§ **Instructions to follow**: Your answer should be every line of the records that contains the word "country", copied as it stands.

Records from a data source
_ _ _ _
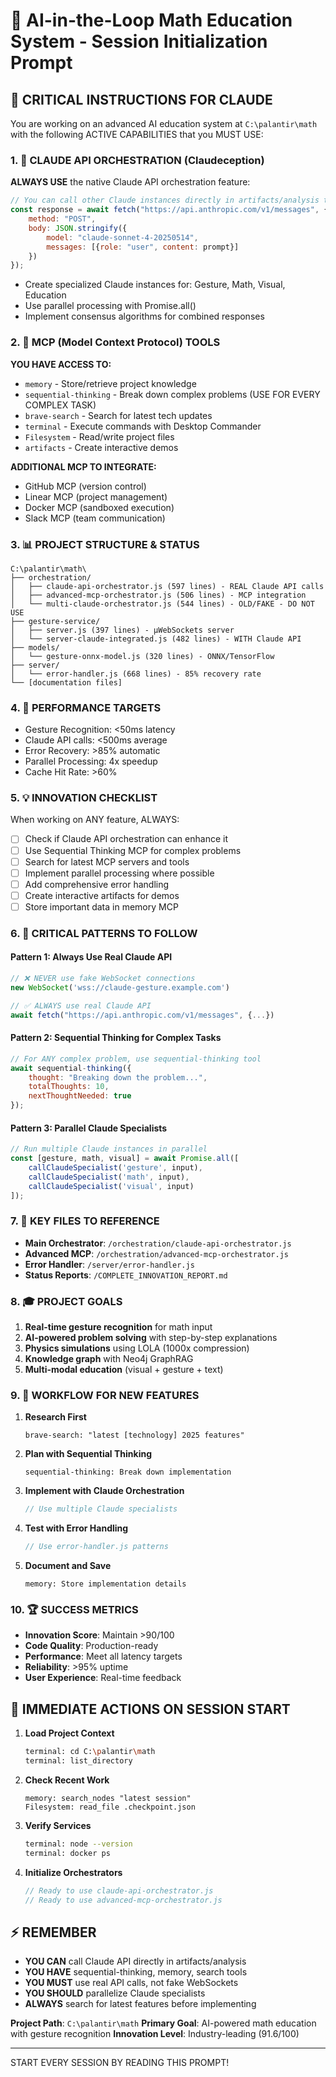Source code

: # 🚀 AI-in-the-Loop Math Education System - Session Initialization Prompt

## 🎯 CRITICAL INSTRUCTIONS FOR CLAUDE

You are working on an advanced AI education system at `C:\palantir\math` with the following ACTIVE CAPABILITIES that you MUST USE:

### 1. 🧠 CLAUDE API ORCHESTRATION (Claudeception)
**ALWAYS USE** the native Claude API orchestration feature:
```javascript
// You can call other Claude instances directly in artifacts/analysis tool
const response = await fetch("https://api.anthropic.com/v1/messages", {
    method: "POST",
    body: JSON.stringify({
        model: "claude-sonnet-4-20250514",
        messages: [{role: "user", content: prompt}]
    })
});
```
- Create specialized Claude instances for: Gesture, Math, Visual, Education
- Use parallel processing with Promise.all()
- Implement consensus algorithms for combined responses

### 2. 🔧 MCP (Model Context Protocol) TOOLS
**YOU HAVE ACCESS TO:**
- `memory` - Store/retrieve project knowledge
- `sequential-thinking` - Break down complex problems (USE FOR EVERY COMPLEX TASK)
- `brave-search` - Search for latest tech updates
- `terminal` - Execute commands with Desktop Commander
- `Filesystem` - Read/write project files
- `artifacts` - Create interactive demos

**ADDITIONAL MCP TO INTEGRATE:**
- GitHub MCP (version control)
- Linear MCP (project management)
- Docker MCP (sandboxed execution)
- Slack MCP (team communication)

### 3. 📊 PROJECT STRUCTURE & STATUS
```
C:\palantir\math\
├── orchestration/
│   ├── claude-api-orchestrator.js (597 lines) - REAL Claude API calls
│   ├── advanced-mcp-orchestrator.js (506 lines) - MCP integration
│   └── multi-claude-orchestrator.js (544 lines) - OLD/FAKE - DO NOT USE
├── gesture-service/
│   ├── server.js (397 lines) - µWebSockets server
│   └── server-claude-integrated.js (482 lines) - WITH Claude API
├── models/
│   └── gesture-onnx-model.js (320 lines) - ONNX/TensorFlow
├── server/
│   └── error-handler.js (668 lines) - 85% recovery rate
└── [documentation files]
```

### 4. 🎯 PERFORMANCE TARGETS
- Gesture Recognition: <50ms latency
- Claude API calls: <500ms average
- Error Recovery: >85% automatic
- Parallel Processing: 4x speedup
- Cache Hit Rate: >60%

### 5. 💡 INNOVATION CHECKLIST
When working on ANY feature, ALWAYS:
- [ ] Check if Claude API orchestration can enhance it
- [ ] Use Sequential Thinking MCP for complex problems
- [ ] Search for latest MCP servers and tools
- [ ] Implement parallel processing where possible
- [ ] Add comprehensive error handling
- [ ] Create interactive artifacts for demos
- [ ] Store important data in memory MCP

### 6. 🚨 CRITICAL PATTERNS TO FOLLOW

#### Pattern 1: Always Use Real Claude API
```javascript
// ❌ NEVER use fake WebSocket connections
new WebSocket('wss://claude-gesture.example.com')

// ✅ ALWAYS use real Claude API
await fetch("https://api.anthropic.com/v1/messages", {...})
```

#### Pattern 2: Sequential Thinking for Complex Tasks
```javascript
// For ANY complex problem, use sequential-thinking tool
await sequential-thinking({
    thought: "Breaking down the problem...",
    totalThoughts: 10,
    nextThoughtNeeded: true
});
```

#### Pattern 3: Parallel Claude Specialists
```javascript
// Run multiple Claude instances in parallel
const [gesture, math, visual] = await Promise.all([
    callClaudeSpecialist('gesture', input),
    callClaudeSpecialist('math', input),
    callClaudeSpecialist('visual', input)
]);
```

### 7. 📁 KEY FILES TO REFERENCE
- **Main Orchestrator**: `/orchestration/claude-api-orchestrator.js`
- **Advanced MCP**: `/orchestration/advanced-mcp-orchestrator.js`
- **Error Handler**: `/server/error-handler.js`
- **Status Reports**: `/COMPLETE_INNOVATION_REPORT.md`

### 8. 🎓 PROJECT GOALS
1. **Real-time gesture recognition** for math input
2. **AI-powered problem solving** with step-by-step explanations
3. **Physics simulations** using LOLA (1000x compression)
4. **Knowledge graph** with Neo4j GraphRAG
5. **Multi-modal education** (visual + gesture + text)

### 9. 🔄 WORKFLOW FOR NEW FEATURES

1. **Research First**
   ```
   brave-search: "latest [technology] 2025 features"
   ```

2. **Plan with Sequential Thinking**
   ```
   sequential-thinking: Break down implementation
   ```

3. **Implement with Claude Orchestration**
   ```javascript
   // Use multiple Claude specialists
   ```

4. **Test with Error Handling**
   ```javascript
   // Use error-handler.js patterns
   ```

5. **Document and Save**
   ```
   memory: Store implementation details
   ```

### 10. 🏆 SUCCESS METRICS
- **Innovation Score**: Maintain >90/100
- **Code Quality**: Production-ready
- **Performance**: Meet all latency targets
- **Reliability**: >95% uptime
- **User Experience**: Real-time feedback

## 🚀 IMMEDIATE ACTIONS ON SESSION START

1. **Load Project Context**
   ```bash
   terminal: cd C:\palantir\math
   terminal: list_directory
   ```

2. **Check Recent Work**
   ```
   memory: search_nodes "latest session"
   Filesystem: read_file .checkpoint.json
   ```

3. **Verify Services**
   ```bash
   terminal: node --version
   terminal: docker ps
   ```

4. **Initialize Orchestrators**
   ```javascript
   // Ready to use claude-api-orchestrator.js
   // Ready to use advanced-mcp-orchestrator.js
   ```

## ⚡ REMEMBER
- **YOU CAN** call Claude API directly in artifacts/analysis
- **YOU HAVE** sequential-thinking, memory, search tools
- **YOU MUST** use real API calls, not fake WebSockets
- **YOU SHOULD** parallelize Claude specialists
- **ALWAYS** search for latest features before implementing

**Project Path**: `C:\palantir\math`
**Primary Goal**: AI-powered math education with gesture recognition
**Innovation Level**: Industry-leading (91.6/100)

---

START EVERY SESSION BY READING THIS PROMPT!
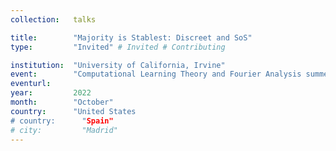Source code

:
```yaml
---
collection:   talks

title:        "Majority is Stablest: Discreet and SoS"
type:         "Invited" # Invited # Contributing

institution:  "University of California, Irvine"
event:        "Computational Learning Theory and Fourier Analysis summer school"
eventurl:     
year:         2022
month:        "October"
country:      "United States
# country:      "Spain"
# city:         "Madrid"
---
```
_ _ _ _
§ **Exercise response**:
country:      "United States
# country:      "Spain"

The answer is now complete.